A Complexidade Genética da Performance Atlética: Uma Reavaliação Necessária

O avanço das tecnologias de genotipagem nas últimas décadas fomentou uma busca incessante por marcadores genéticos capazes de prever o sucesso em modalidades de força ou resistência. Tradicionalmente, polimorfismos nos genes ACE (Enzima Conversora de Angiotensina) e ACTN3 (Alfa-actinina-3) têm sido apresentados como pilares da performance biológica, influenciando desde a função cardiovascular até a composição das fibras musculares. No entanto, uma análise rigorosa e abrangente da literatura disponível revela um cenário de controvérsia e falta de consenso, desafiando a premissa de que variantes isoladas possuam valor preditivo substancial no contexto do esporte de elite (PSATHA et al., 2024).

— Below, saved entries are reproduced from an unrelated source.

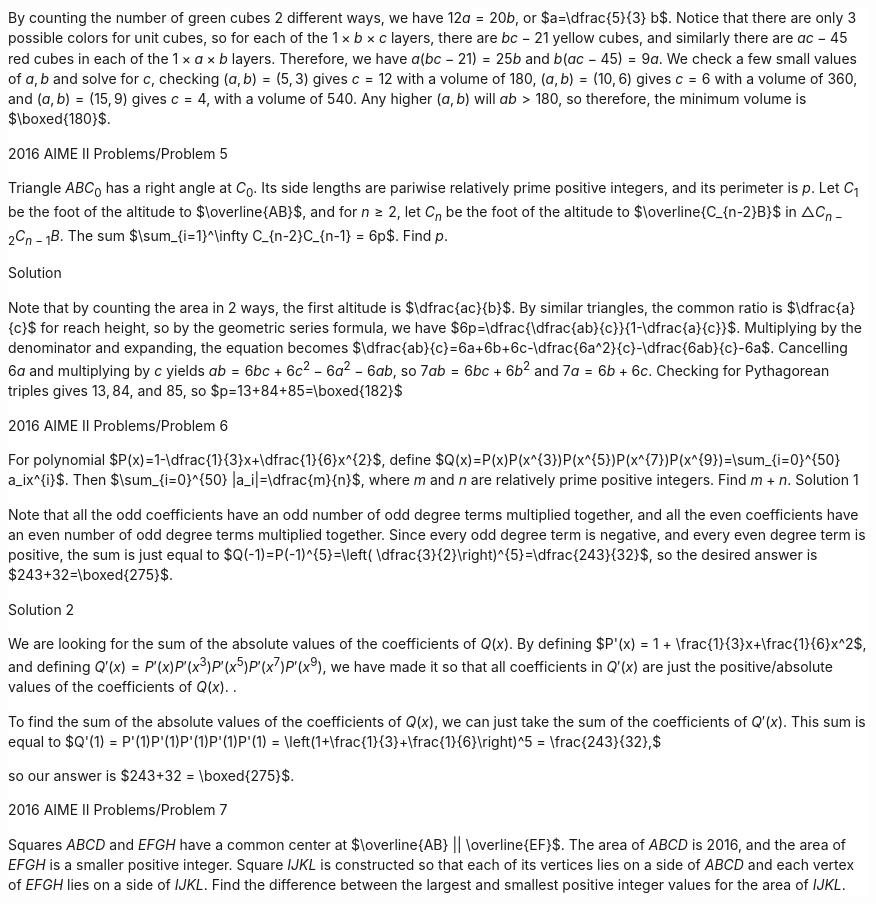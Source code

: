 By counting the number of green cubes $2$ different ways, we have $12a=20b$, or $a=\dfrac{5}{3} b$. Notice that there are only $3$ possible colors for unit cubes, so for each of the $1 \times b \times c$ layers, there are $bc-21$ yellow cubes, and similarly there are $ac-45$ red cubes in each of the $1 \times a \times b$ layers. Therefore, we have $a(bc-21)=25b$ and $b(ac-45)=9a$. We check a few small values of $a,b$ and solve for $c$, checking $(a,b)=(5,3)$ gives $c=12$ with a volume of $180$, $(a,b)=(10,6)$ gives $c=6$ with a volume of $360$, and $(a,b)=(15,9)$ gives $c=4$, with a volume of $540$. Any higher $(a,b)$ will $ab>180$, so therefore, the minimum volume is $\boxed{180}$. 

2016 AIME II Problems/Problem 5

Triangle $ABC_0$ has a right angle at $C_0$. Its side lengths are pariwise relatively prime positive integers, and its perimeter is $p$. Let $C_1$ be the foot of the altitude to $\overline{AB}$, and for $n \geq 2$, let $C_n$ be the foot of the altitude to $\overline{C_{n-2}B}$ in $\triangle C_{n-2}C_{n-1}B$. The sum $\sum_{i=1}^\infty C_{n-2}C_{n-1} = 6p$. Find $p$.

Solution

Note that by counting the area in 2 ways, the first altitude is $\dfrac{ac}{b}$. By similar triangles, the common ratio is $\dfrac{a}{c}$ for reach height, so by the geometric series formula, we have $6p=\dfrac{\dfrac{ab}{c}}{1-\dfrac{a}{c}}$. Multiplying by the denominator and expanding, the equation becomes $\dfrac{ab}{c}=6a+6b+6c-\dfrac{6a^2}{c}-\dfrac{6ab}{c}-6a$. Cancelling $6a$ and multiplying by $c$ yields $ab=6bc+6c^2-6a^2-6ab$, so $7ab = 6bc+6b^2$ and $7a=6b+6c$. Checking for Pythagorean triples gives $13,84,$ and $85$, so $p=13+84+85=\boxed{182}$

2016 AIME II Problems/Problem 6

For polynomial $P(x)=1-\dfrac{1}{3}x+\dfrac{1}{6}x^{2}$, define $Q(x)=P(x)P(x^{3})P(x^{5})P(x^{7})P(x^{9})=\sum_{i=0}^{50} a_ix^{i}$. Then $\sum_{i=0}^{50} |a_i|=\dfrac{m}{n}$, where $m$ and $n$ are relatively prime positive integers. Find $m+n$.
Solution 1

Note that all the odd coefficients have an odd number of odd degree terms multiplied together, and all the even coefficients have an even number of odd degree terms multiplied together. Since every odd degree term is negative, and every even degree term is positive, the sum is just equal to $Q(-1)=P(-1)^{5}=\left( \dfrac{3}{2}\right)^{5}=\dfrac{243}{32}$, so the desired answer is $243+32=\boxed{275}$.

Solution 2

We are looking for the sum of the absolute values of the coefficients of $Q(x)$. By defining $P'(x) = 1 + \frac{1}{3}x+\frac{1}{6}x^2$, and defining $Q'(x) = P'(x)P'(x^3)P'(x^5)P'(x^7)P'(x^9)$, we have made it so that all coefficients in $Q'(x)$ are just the positive/absolute values of the coefficients of $Q(x)$. .


To find the sum of the absolute values of the coefficients of $Q(x)$, we can just take the sum of the coefficients of $Q'(x)$. This sum is equal to $Q'(1) = P'(1)P'(1)P'(1)P'(1)P'(1) = \left(1+\frac{1}{3}+\frac{1}{6}\right)^5 = \frac{243}{32},$

so our answer is $243+32 = \boxed{275}$.

2016 AIME II Problems/Problem 7

Squares $ABCD$ and $EFGH$ have a common center at $\overline{AB} || \overline{EF}$. The area of $ABCD$ is 2016, and the area of $EFGH$ is a smaller positive integer. Square $IJKL$ is constructed so that each of its vertices lies on a side of $ABCD$ and each vertex of $EFGH$ lies on a side of $IJKL$. Find the difference between the largest and smallest positive integer values for the area of $IJKL$.

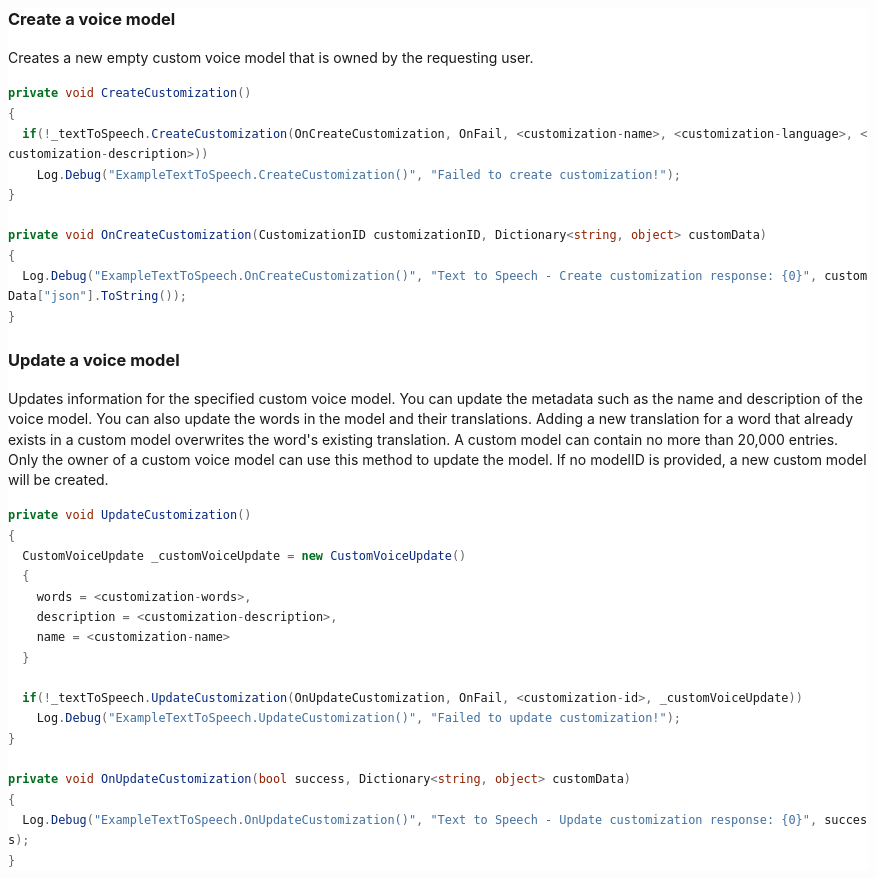 




### Create a voice model
Creates a new empty custom voice model that is owned by the requesting user.
```cs
private void CreateCustomization()
{
  if(!_textToSpeech.CreateCustomization(OnCreateCustomization, OnFail, <customization-name>, <customization-language>, <customization-description>))
    Log.Debug("ExampleTextToSpeech.CreateCustomization()", "Failed to create customization!");
}

private void OnCreateCustomization(CustomizationID customizationID, Dictionary<string, object> customData)
{
  Log.Debug("ExampleTextToSpeech.OnCreateCustomization()", "Text to Speech - Create customization response: {0}", customData["json"].ToString());
}
```






### Update a voice model
Updates information for the specified custom voice model. You can update the metadata such as the name and description of the voice model. You can also update the words in the model and their translations. Adding a new translation for a word that already exists in a custom model overwrites the word's existing translation. A custom model can contain no more than 20,000 entries. Only the owner of a custom voice model can use this method to update the model. If no modelID is provided, a new custom model will be created.
```cs
private void UpdateCustomization()
{
  CustomVoiceUpdate _customVoiceUpdate = new CustomVoiceUpdate()
  {
    words = <customization-words>,
    description = <customization-description>,
    name = <customization-name>
  }

  if(!_textToSpeech.UpdateCustomization(OnUpdateCustomization, OnFail, <customization-id>, _customVoiceUpdate))
    Log.Debug("ExampleTextToSpeech.UpdateCustomization()", "Failed to update customization!");
}

private void OnUpdateCustomization(bool success, Dictionary<string, object> customData)
{
  Log.Debug("ExampleTextToSpeech.OnUpdateCustomization()", "Text to Speech - Update customization response: {0}", success);
}
```


[text-to-speech]: https://console.bluemix.net/docs/services/text-to-speech/index.html
[using-ssml]: https://console.bluemix.net/docs/services/text-to-speech/SSML.html
[using-sprs]: https://console.bluemix.net/docs/services/text-to-speech/SPRs.html
[understanding-customization]: https://console.bluemix.net/docs/services/text-to-speech/custom-intro.html
[using-customization]: https://console.bluemix.net/docs/services/text-to-speech/custom-using.html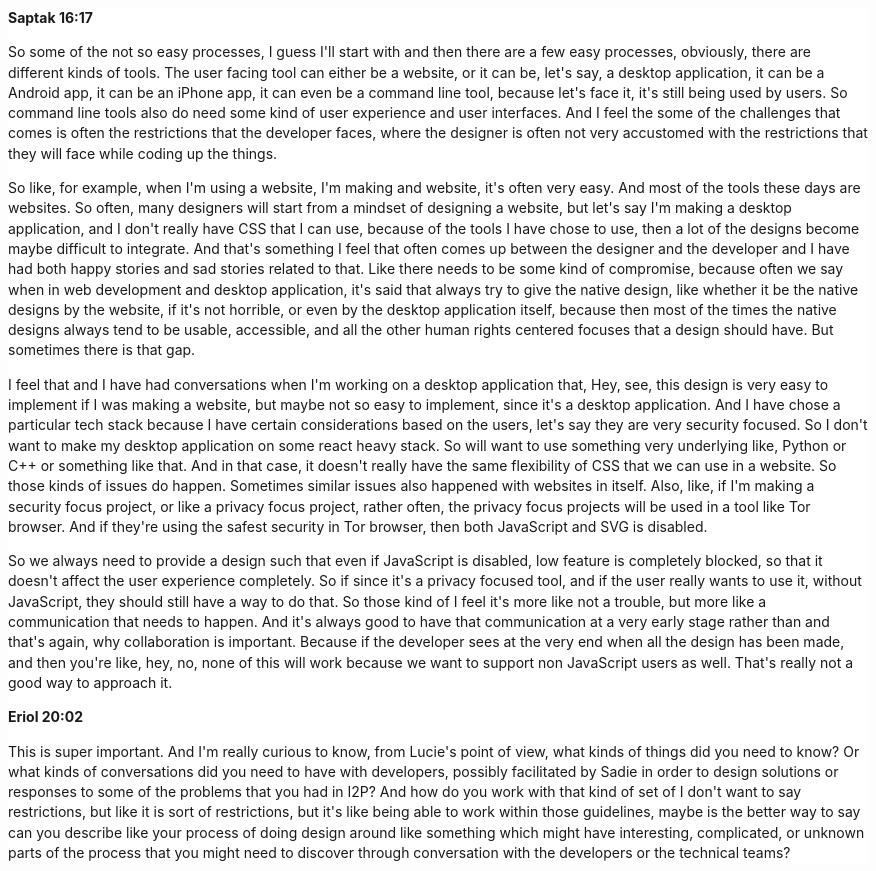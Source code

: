 **Saptak  16:17**

So some of the not so easy processes, I guess I'll start with and then there are a few easy processes, obviously, there are different kinds of tools. The user facing tool can either be a website, or it can be, let's say, a desktop application, it can be a Android app, it can be an iPhone app, it can even be a command line tool, because let's face it, it's still being used by users. So command line tools also do need some kind of user experience and user interfaces. And I feel the some of the challenges that comes is often the restrictions that the developer faces, where the designer is often not very accustomed with the restrictions that they will face while coding up the things. 

So like, for example, when I'm using a website, I'm making and website, it's often very easy. And most of the tools these days are websites. So often, many designers will start from a mindset of designing a website, but let's say I'm making a desktop application, and I don't really have CSS that I can use, because of the tools I have chose to use, then a lot of the designs become maybe difficult to integrate. And that's something I feel that often comes up between the designer and the developer and I have had both happy stories and sad stories related to that. Like there needs to be some kind of compromise, because often we say when in web development and desktop application, it's said that always try to give the native design, like whether it be the native designs by the website, if it's not horrible, or even by the desktop application itself, because then most of the times the native designs always tend to be usable, accessible, and all the other human rights centered focuses that a design should have. But sometimes there is that gap. 

I feel that and I have had conversations when I'm working on a desktop application that, Hey, see, this design is very easy to implement if I was making a website, but maybe not so easy to implement, since it's a desktop application. And I have chose a particular tech stack because I have certain considerations based on the users, let's say they are very security focused. So I don't want to make my desktop application on some react heavy stack. So will want to use something very underlying like, Python or C++ or something like that. And in that case, it doesn't really have the same flexibility of CSS that we can use in a website. So those kinds of issues do happen. Sometimes similar issues also happened with websites in itself. Also, like, if I'm making a security focus project, or like a privacy focus project, rather often, the privacy focus projects will be used in a tool like Tor browser. And if they're using the safest security in Tor browser, then both JavaScript and SVG is disabled. 

So we always need to provide a design such that even if JavaScript is disabled, low feature is completely blocked, so that it doesn't affect the user experience completely. So if since it's a privacy focused tool, and if the user really wants to use it, without JavaScript, they should still have a way to do that. So those kind of I feel it's more like not a trouble, but more like a communication that needs to happen. And it's always good to have that communication at a very early stage rather than and that's again, why collaboration is important. Because if the developer sees at the very end when all the design has been made, and then you're like, hey, no, none of this will work because we want to support non JavaScript users as well. That's really not a good way to approach it.

**Eriol  20:02**  

This is super important. And I'm really curious to know, from Lucie's point of view, what kinds of things did you need to know? Or what kinds of conversations did you need to have with developers, possibly facilitated by Sadie in order to design solutions or responses to some of the problems that you had in I2P? And how do you work with that kind of set of I don't want to say restrictions, but like it is sort of restrictions, but it's like being able to work within those guidelines, maybe is the better way to say can you describe like your process of doing design around like something which might have interesting, complicated, or unknown parts of the process that you might need to discover through conversation with the developers or the technical teams?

A análise de grandes coortes, que totalizam mais de 54 mil indivíduos entre atletas de endurance, potência e grupos de controle, indica que as associações anteriormente celebradas carecem de significância estatística robusta quando submetidas a critérios de meta-análise rigorosos. Por exemplo, embora o alelo I do gene ACE tenha sido historicamente ligado à resistência e o alelo R do ACTN3 à potência, a evidência atual não sustenta essas associações como preditores universais de sucesso atlético. Essa ausência de correlação estatística significativa sugere que a performance humana é um fenótipo poligênico de extrema complexidade, onde centenas ou milhares de variantes de efeito reduzido interagem entre si e com fatores ambientais (PSATHA et al., 2024).

Diante dessa realidade, torna-se imperativo adotar cautela na aplicação comercial e clínica de testes genéticos para identificação de talentos. A prática de selecionar jovens atletas com base em perfis de DNA isolados é cientificamente arriscada e eticamente questionável, dada a natureza multifatorial do desempenho esportivo. O progresso futuro na área deve se concentrar em abordagens de sequenciamento de nova geração (NGS) e na integração de dados multiômicos, reconhecendo que o sucesso atlético é uma manifestação da plasticidade biológica em resposta ao treinamento, e não apenas um destino escrito no código genético (PSATHA et al., 2024).

Referência (ABNT):

PSATHA, Aikaterini et al. Meta-analysis of genomic variants in power and endurance sports to decode the impact of genomics on athletic performance and success. Human Genomics, v. 18, n. 47, p. 1-8, 2024. DOI: 10.1186/s40246-024-00621-9.